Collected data
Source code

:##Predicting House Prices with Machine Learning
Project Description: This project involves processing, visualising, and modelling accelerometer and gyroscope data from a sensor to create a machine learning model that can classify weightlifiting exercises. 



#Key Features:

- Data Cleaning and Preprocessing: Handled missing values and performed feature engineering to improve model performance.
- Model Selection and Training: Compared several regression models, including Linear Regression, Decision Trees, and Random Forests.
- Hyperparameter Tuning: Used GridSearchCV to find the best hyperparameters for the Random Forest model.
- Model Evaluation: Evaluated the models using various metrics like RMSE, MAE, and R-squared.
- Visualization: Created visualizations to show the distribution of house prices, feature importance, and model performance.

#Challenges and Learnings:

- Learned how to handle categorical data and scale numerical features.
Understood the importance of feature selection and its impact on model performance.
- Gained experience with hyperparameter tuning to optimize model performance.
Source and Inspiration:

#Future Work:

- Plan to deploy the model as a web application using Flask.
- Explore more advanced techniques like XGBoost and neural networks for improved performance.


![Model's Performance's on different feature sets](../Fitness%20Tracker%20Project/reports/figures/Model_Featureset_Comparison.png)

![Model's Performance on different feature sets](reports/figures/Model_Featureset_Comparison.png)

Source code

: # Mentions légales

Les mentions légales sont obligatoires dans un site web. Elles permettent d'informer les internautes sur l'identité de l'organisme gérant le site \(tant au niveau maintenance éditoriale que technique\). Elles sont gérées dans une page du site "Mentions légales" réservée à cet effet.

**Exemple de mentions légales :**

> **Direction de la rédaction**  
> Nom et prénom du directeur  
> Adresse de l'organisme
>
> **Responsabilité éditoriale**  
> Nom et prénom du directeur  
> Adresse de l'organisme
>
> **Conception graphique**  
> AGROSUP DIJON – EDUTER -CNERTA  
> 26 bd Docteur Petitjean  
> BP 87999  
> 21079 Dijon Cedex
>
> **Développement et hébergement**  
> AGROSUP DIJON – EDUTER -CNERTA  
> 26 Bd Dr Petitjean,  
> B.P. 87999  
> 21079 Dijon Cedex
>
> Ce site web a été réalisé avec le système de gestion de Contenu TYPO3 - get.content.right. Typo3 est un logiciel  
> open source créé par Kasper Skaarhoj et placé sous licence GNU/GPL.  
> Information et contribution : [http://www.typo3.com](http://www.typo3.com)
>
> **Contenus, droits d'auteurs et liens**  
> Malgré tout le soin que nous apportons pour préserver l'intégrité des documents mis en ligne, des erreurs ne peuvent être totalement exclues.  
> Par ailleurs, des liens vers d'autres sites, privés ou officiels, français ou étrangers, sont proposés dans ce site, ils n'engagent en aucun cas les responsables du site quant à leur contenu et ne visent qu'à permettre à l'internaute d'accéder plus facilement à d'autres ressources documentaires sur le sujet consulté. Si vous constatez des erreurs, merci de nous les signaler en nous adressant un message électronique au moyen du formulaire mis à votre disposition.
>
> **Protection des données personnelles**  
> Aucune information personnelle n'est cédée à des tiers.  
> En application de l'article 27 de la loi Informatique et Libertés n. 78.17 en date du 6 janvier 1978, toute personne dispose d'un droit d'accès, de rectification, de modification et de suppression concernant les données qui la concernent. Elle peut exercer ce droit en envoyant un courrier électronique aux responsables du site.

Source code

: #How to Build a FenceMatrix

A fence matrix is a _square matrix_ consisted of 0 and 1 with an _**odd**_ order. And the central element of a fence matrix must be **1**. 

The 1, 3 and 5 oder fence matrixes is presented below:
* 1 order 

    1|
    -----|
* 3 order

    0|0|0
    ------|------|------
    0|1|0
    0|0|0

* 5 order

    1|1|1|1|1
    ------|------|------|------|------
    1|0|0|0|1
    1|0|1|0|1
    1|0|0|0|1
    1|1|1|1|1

» **Action item**
Would you copy each line of the data exactly as it appears above?

» **Output below**
Source code

:##Predicting House Prices with Machine Learning
Project Description: This project involves processing, visualising, and modelling accelerometer and gyroscope data from a sensor to create a machine learning model that can classify weightlifiting exercises. 



#Key Features:

- Data Cleaning and Preprocessing: Handled missing values and performed feature engineering to improve model performance.
- Model Selection and Training: Compared several regression models, including Linear Regression, Decision Trees, and Random Forests.
- Hyperparameter Tuning: Used GridSearchCV to find the best hyperparameters for the Random Forest model.
- Model Evaluation: Evaluated the models using various metrics like RMSE, MAE, and R-squared.
- Visualization: Created visualizations to show the distribution of house prices, feature importance, and model performance.

#Challenges and Learnings:

- Learned how to handle categorical data and scale numerical features.
Understood the importance of feature selection and its impact on model performance.
- Gained experience with hyperparameter tuning to optimize model performance.
Source and Inspiration:

#Future Work:

- Plan to deploy the model as a web application using Flask.
- Explore more advanced techniques like XGBoost and neural networks for improved performance.


![Model's Performance's on different feature sets](../Fitness%20Tracker%20Project/reports/figures/Model_Featureset_Comparison.png)

![Model's Performance on different feature sets](reports/figures/Model_Featureset_Comparison.png)

Source code

: # Mentions légales

Les mentions légales sont obligatoires dans un site web. Elles permettent d'informer les internautes sur l'identité de l'organisme gérant le site \(tant au niveau maintenance éditoriale que technique\). Elles sont gérées dans une page du site "Mentions légales" réservée à cet effet.

**Exemple de mentions légales :**

> **Direction de la rédaction**  
> Nom et prénom du directeur  
> Adresse de l'organisme
>
> **Responsabilité éditoriale**  
> Nom et prénom du directeur  
> Adresse de l'organisme
>
> **Conception graphique**  
> AGROSUP DIJON – EDUTER -CNERTA  
> 26 bd Docteur Petitjean  
> BP 87999  
> 21079 Dijon Cedex
>
> **Développement et hébergement**  
> AGROSUP DIJON – EDUTER -CNERTA  
> 26 Bd Dr Petitjean,  
> B.P. 87999  
> 21079 Dijon Cedex
>
> Ce site web a été réalisé avec le système de gestion de Contenu TYPO3 - get.content.right. Typo3 est un logiciel  
> open source créé par Kasper Skaarhoj et placé sous licence GNU/GPL.  
> Information et contribution : [http://www.typo3.com](http://www.typo3.com)
>
> **Contenus, droits d'auteurs et liens**  
> Malgré tout le soin que nous apportons pour préserver l'intégrité des documents mis en ligne, des erreurs ne peuvent être totalement exclues.  
> Par ailleurs, des liens vers d'autres sites, privés ou officiels, français ou étrangers, sont proposés dans ce site, ils n'engagent en aucun cas les responsables du site quant à leur contenu et ne visent qu'à permettre à l'internaute d'accéder plus facilement à d'autres ressources documentaires sur le sujet consulté. Si vous constatez des erreurs, merci de nous les signaler en nous adressant un message électronique au moyen du formulaire mis à votre disposition.
>
> **Protection des données personnelles**  
> Aucune information personnelle n'est cédée à des tiers.  
> En application de l'article 27 de la loi Informatique et Libertés n. 78.17 en date du 6 janvier 1978, toute personne dispose d'un droit d'accès, de rectification, de modification et de suppression concernant les données qui la concernent. Elle peut exercer ce droit en envoyant un courrier électronique aux responsables du site.

Source code

: #How to Build a FenceMatrix

A fence matrix is a _square matrix_ consisted of 0 and 1 with an _**odd**_ order. And the central element of a fence matrix must be **1**. 

The 1, 3 and 5 oder fence matrixes is presented below:
* 1 order 

    1|
    -----|
* 3 order

    0|0|0
    ------|------|------
    0|1|0
    0|0|0

* 5 order

    1|1|1|1|1
    ------|------|------|------|------
    1|0|0|0|1
    1|0|1|0|1
    1|0|0|0|1
    1|1|1|1|1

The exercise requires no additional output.